===== DATASET RECORDS =====

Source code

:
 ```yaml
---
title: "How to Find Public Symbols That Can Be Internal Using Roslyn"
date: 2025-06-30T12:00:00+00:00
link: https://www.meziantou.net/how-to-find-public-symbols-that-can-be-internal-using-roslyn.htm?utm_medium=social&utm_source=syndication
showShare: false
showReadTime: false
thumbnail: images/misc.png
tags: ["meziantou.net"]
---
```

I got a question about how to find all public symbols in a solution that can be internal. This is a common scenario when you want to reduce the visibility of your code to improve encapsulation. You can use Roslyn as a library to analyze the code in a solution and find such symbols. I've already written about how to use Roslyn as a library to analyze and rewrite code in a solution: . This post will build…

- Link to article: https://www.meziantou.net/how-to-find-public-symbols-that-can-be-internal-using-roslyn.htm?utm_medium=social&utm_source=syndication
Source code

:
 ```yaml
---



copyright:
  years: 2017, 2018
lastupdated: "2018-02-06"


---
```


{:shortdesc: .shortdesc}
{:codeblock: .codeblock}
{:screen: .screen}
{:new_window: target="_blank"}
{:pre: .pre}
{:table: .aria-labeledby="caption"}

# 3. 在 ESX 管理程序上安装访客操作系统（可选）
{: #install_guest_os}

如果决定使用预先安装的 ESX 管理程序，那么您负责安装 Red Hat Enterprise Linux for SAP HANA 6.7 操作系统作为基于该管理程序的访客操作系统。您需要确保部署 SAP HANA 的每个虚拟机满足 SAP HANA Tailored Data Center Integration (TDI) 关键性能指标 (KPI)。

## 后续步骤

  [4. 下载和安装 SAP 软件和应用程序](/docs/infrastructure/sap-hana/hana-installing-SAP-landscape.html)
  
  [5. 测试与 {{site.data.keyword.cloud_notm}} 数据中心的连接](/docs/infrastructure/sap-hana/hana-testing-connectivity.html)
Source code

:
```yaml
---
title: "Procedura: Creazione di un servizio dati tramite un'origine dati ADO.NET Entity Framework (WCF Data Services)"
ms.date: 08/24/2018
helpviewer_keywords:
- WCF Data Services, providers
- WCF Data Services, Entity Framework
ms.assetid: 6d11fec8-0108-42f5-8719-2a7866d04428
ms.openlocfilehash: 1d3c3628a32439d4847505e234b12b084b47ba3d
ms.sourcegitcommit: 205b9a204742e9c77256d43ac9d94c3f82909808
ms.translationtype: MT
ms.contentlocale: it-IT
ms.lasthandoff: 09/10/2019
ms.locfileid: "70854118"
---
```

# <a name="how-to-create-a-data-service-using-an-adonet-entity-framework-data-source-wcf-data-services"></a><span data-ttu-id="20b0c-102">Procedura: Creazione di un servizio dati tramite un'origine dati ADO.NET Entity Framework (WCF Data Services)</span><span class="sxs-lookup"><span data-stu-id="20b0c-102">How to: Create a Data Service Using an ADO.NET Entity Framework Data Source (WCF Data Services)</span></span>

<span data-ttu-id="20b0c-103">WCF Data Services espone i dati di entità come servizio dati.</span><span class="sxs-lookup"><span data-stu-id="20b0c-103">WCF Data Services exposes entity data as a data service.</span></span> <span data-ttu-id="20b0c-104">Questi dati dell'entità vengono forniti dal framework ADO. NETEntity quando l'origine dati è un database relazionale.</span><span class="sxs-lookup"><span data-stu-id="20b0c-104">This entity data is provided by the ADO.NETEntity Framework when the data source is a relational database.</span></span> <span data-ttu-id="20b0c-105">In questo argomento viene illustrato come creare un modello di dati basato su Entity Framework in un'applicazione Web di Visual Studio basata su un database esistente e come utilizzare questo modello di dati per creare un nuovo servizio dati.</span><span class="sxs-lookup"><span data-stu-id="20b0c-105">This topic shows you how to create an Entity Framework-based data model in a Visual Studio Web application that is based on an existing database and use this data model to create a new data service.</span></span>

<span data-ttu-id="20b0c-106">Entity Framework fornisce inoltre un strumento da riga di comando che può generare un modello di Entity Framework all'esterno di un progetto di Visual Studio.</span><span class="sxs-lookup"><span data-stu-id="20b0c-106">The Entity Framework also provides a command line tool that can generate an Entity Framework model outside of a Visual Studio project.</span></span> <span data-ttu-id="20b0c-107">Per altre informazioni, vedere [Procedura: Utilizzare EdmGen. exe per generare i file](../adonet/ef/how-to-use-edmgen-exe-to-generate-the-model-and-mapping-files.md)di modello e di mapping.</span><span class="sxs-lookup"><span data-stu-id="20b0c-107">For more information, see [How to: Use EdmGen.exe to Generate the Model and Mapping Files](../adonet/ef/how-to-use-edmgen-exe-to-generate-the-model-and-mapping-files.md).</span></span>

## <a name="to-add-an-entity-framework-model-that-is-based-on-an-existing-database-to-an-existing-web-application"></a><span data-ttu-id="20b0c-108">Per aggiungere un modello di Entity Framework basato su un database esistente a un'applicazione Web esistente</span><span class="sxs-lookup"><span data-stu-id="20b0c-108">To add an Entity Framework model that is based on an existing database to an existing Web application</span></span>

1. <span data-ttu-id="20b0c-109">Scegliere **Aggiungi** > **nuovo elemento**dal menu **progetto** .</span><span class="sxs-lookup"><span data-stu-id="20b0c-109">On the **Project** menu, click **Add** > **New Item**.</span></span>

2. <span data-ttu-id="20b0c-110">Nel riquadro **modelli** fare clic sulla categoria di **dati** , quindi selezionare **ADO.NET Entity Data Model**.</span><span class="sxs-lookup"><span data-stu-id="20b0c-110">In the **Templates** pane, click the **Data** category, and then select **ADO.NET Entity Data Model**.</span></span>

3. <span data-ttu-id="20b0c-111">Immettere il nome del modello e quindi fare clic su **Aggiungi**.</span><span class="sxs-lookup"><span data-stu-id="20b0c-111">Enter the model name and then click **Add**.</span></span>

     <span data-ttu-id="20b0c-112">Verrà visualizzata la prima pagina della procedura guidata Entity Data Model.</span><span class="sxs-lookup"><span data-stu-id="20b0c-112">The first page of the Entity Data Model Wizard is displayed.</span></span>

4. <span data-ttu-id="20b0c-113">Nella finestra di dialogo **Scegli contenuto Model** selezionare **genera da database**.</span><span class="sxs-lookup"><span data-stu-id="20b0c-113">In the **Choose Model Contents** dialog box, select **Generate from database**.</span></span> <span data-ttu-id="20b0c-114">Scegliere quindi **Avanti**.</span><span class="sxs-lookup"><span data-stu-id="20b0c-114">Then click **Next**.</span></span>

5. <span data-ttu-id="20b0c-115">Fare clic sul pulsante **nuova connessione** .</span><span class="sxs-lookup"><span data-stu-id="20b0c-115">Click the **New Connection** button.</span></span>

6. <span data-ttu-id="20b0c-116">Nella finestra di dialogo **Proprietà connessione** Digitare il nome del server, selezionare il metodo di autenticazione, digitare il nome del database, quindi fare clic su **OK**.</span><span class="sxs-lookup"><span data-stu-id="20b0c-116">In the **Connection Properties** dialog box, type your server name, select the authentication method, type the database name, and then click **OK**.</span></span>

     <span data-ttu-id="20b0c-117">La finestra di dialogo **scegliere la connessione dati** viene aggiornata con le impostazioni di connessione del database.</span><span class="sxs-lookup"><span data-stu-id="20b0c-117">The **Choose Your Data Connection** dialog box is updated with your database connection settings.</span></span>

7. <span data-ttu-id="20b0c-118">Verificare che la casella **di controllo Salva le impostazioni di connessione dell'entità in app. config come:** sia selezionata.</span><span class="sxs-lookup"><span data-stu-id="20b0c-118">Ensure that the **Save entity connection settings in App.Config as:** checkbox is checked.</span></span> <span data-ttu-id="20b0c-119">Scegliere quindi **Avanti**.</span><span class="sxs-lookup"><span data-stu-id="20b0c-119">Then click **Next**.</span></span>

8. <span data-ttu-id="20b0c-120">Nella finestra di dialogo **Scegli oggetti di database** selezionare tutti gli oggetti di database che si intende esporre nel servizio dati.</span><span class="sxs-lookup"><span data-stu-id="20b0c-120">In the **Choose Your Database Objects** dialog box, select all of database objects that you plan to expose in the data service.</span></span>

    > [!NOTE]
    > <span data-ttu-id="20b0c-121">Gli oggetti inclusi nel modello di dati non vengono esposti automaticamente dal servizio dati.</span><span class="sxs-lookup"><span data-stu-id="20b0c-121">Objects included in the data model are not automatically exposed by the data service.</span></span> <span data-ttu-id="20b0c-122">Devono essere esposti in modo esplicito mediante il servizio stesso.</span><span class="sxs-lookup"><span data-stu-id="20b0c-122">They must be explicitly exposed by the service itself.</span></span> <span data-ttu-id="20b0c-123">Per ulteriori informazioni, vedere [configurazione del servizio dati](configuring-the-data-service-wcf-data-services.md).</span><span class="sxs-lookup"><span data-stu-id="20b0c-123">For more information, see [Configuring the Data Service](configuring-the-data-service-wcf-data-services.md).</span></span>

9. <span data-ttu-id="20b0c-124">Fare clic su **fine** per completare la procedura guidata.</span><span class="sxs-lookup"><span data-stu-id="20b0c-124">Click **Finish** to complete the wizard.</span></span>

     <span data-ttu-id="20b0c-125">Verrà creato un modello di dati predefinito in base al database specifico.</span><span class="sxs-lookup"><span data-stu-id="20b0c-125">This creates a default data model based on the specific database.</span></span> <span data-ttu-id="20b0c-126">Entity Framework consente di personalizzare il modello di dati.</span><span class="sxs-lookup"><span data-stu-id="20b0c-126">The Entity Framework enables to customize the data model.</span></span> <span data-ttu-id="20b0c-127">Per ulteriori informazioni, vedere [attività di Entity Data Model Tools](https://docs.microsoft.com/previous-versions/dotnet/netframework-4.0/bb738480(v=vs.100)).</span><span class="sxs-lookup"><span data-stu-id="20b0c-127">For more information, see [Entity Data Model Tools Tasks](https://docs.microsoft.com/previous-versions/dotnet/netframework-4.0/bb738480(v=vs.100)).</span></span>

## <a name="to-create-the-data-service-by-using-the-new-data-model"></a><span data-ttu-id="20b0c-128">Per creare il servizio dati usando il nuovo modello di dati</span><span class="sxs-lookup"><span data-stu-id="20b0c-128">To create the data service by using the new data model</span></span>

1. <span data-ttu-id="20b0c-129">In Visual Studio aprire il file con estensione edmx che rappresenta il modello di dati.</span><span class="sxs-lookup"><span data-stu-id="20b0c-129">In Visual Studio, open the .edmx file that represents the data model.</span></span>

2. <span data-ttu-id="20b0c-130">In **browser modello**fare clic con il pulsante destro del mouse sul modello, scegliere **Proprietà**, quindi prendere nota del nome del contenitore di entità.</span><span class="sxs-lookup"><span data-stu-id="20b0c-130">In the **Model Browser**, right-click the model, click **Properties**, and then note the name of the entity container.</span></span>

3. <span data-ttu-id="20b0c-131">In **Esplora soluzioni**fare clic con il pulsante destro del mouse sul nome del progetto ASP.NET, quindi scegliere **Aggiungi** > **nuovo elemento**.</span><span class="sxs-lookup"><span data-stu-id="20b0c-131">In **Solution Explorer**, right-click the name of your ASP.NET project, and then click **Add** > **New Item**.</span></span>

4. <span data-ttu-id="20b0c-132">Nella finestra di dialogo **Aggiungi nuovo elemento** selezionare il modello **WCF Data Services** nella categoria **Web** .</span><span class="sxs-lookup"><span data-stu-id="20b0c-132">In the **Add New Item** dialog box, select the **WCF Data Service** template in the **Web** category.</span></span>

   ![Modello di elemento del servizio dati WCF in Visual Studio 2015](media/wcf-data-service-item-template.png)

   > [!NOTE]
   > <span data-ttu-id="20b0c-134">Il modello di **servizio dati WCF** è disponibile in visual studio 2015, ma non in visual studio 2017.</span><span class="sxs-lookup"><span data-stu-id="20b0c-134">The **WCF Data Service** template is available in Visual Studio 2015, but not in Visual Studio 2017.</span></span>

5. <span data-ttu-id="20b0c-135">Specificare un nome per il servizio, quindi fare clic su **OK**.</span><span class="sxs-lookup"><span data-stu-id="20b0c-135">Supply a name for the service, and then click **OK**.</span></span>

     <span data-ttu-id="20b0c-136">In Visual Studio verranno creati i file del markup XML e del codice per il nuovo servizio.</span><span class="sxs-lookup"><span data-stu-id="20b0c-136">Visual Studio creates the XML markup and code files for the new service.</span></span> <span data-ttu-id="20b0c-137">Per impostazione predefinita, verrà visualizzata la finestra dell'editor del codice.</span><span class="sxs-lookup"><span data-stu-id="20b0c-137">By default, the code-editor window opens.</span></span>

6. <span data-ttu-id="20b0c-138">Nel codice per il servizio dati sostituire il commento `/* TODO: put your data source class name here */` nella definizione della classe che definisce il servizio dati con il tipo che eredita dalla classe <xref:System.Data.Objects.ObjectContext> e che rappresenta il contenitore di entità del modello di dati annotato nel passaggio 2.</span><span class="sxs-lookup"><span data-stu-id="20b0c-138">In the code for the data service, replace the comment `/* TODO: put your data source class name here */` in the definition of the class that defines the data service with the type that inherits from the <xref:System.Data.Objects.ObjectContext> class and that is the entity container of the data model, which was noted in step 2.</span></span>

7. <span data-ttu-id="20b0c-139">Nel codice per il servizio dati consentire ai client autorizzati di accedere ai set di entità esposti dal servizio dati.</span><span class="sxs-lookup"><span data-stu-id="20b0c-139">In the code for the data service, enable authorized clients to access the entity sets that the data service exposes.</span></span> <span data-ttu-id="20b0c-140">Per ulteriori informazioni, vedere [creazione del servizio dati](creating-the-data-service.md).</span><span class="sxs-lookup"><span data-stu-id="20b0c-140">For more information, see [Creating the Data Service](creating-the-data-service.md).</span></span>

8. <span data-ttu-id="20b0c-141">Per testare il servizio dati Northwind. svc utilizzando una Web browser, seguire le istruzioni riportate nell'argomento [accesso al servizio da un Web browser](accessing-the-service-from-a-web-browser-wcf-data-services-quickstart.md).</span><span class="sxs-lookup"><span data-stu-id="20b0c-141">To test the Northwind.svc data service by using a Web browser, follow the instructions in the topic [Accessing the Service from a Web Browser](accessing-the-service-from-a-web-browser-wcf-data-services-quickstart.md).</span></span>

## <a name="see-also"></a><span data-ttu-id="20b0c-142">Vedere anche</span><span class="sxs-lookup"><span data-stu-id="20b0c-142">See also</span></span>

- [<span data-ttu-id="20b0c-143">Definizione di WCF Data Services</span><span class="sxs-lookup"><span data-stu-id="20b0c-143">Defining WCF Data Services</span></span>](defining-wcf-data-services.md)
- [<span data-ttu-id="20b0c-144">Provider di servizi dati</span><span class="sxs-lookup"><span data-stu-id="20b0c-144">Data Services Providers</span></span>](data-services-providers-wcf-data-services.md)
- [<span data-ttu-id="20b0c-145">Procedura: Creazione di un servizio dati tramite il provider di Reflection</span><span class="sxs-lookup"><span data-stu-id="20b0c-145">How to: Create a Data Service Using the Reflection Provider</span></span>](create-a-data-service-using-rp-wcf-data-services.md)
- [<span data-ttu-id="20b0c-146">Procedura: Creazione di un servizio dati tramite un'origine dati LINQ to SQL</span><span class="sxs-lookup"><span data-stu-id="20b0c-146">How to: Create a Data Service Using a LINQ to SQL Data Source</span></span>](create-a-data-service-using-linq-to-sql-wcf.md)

=====

What lines of the material above hold the string "nome"? Please copy them.

3. <span data-ttu-id="20b0c-111">Immettere il nome del modello e quindi fare clic su **Aggiungi**.</span><span class="sxs-lookup"><span data-stu-id="20b0c-111">Enter the model name and then click **Add**.</span></span>
6. <span data-ttu-id="20b0c-116">Nella finestra di dialogo **Proprietà connessione** Digitare il nome del server, selezionare il metodo di autenticazione, digitare il nome del database, quindi fare clic su **OK**.</span><span class="sxs-lookup"><span data-stu-id="20b0c-116">In the **Connection Properties** dialog box, type your server name, select the authentication method, type the database name, and then click **OK**.</span></span>
2. <span data-ttu-id="20b0c-130">In **browser modello**fare clic con il pulsante destro del mouse sul modello, scegliere **Proprietà**, quindi prendere nota del nome del contenitore di entità.</span><span class="sxs-lookup"><span data-stu-id="20b0c-130">In the **Model Browser**, right-click the model, click **Properties**, and then note the name of the entity container.</span></span>
3. <span data-ttu-id="20b0c-131">In **Esplora soluzioni**fare clic con il pulsante destro del mouse sul nome del progetto ASP.NET, quindi scegliere **Aggiungi** > **nuovo elemento**.</span><span class="sxs-lookup"><span data-stu-id="20b0c-131">In **Solution Explorer**, right-click the name of your ASP.NET project, and then click **Add** > **New Item**.</span></span>
5. <span data-ttu-id="20b0c-135">Specificare un nome per il servizio, quindi fare clic su **OK**.</span><span class="sxs-lookup"><span data-stu-id="20b0c-135">Supply a name for the service, and then click **OK**.</span></span>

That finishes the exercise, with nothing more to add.